**DIRECTIONS**
Beginning with the line where "denominator has to" occurs, transcribe every line exactly through the last line of the listing below, and no others.

**INFORMATION SHOWN**
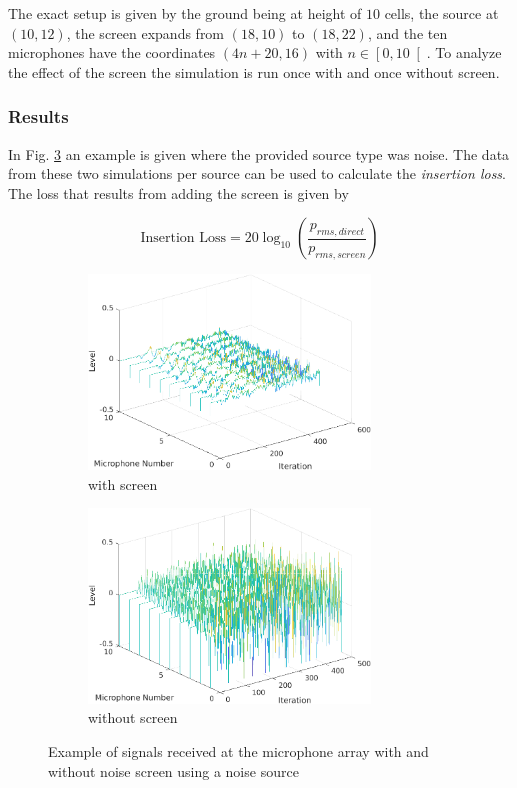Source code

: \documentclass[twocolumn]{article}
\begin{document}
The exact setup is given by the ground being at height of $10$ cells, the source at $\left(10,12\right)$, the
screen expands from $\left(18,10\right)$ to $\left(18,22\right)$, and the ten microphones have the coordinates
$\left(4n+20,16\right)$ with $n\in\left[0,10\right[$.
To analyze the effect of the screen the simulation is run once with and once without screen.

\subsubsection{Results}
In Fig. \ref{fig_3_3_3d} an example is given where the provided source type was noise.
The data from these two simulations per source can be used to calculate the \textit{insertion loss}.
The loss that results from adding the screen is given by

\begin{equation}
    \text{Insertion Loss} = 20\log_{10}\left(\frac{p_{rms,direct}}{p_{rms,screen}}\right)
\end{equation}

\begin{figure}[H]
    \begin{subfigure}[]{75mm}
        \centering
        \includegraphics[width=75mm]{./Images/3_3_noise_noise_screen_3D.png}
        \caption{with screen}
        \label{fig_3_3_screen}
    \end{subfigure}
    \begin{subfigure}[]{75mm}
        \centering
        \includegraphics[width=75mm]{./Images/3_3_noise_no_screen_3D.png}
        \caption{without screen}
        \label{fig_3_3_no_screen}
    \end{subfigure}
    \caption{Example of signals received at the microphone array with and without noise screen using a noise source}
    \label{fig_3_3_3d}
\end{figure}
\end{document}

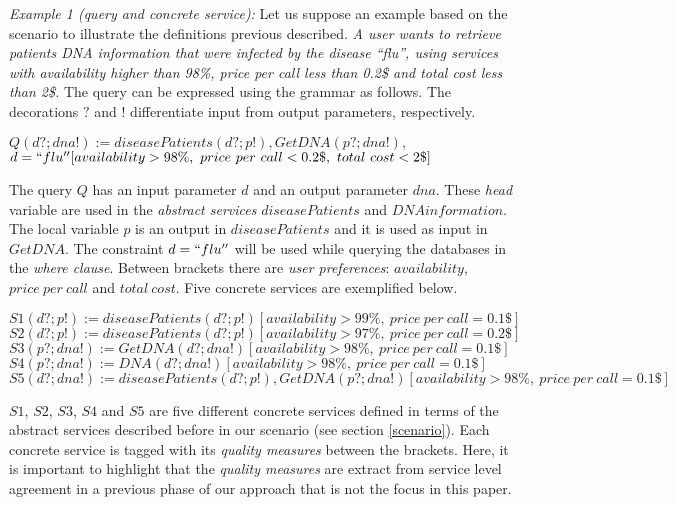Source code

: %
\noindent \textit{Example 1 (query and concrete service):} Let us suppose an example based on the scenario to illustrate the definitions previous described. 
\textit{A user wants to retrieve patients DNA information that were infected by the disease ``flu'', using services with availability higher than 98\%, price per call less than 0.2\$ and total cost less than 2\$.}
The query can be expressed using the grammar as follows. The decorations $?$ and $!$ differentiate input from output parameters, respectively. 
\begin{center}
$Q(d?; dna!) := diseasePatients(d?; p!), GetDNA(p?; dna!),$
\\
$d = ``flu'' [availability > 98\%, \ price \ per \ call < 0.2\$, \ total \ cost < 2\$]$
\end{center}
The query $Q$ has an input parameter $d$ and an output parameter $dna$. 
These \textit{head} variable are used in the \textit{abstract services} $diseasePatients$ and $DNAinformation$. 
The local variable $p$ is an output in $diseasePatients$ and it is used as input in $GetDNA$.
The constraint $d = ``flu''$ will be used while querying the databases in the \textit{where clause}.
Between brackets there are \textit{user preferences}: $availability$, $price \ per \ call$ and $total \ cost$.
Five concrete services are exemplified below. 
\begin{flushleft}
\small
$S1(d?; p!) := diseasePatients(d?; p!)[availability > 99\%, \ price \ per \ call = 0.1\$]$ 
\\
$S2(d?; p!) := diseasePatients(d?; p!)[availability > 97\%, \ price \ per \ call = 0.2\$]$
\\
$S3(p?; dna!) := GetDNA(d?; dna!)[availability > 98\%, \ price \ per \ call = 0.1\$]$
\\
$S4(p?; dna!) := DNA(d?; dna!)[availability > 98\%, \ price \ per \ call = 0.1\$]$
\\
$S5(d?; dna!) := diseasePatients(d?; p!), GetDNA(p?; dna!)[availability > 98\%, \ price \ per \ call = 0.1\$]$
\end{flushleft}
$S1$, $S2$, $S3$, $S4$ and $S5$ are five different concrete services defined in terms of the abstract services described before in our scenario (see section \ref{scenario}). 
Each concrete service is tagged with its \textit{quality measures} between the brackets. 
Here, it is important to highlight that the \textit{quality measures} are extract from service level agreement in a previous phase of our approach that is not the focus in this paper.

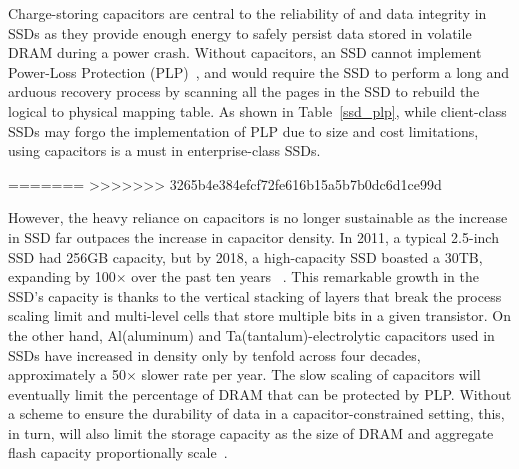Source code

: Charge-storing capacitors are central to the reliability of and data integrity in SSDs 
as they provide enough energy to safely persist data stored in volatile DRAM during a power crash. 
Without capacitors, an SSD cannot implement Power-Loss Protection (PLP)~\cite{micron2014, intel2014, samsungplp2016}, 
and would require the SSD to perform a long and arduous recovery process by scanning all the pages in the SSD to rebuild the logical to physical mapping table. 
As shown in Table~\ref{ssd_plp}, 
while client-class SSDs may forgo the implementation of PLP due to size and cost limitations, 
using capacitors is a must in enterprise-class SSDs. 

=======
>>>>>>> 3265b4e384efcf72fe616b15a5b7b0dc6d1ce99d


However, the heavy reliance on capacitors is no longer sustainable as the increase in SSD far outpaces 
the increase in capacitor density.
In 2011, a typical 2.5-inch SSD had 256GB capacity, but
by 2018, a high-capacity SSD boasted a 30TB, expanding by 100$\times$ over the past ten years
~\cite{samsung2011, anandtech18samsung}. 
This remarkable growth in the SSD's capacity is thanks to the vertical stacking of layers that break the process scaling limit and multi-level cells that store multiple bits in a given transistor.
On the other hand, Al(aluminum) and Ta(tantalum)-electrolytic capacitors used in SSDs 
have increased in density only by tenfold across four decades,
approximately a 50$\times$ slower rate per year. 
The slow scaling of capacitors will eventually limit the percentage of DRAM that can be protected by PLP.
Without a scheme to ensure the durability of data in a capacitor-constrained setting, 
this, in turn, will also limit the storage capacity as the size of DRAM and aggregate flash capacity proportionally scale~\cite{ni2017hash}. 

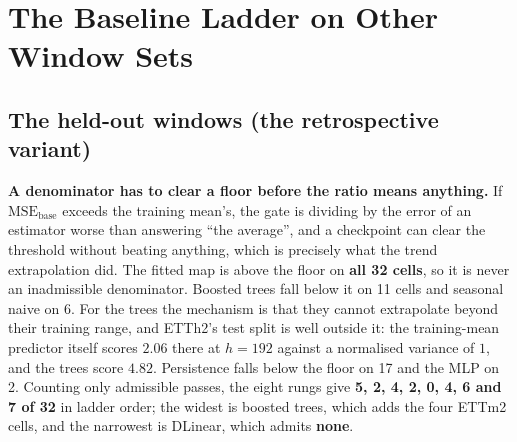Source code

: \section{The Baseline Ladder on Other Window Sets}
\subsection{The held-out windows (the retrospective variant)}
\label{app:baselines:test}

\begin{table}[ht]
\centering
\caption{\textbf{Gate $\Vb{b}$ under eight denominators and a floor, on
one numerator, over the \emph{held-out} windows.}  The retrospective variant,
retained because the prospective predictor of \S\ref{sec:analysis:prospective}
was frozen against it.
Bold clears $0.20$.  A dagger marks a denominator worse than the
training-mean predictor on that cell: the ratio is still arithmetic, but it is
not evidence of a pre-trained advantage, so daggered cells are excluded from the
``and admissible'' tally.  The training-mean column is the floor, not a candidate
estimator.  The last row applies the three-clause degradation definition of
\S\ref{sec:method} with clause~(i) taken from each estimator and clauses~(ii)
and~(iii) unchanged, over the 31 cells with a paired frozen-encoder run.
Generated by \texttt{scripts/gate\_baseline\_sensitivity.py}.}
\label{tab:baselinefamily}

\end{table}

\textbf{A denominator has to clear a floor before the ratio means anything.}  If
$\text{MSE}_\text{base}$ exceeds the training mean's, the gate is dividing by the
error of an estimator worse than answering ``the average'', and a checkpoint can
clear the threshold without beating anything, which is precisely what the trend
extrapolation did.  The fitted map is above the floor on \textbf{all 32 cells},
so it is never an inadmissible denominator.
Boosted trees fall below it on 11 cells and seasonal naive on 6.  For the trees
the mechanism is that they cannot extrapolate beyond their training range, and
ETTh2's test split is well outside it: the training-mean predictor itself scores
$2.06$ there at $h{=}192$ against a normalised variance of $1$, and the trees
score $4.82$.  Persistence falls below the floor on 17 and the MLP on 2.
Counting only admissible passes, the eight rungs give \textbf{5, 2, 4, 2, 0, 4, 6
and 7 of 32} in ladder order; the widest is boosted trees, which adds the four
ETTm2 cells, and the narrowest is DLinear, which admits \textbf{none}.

**SOLUTION TO THIS EXERCISE**
\textbf{A denominator has to clear a floor before the ratio means anything.}  If
$\text{MSE}_\text{base}$ exceeds the training mean's, the gate is dividing by the
error of an estimator worse than answering ``the average'', and a checkpoint can
clear the threshold without beating anything, which is precisely what the trend
extrapolation did.  The fitted map is above the floor on \textbf{all 32 cells},
so it is never an inadmissible denominator.
Boosted trees fall below it on 11 cells and seasonal naive on 6.  For the trees
the mechanism is that they cannot extrapolate beyond their training range, and
ETTh2's test split is well outside it: the training-mean predictor itself scores
$2.06$ there at $h{=}192$ against a normalised variance of $1$, and the trees
score $4.82$.  Persistence falls below the floor on 17 and the MLP on 2.
Counting only admissible passes, the eight rungs give \textbf{5, 2, 4, 2, 0, 4, 6
and 7 of 32} in ladder order; the widest is boosted trees, which adds the four
ETTm2 cells, and the narrowest is DLinear, which admits \textbf{none}.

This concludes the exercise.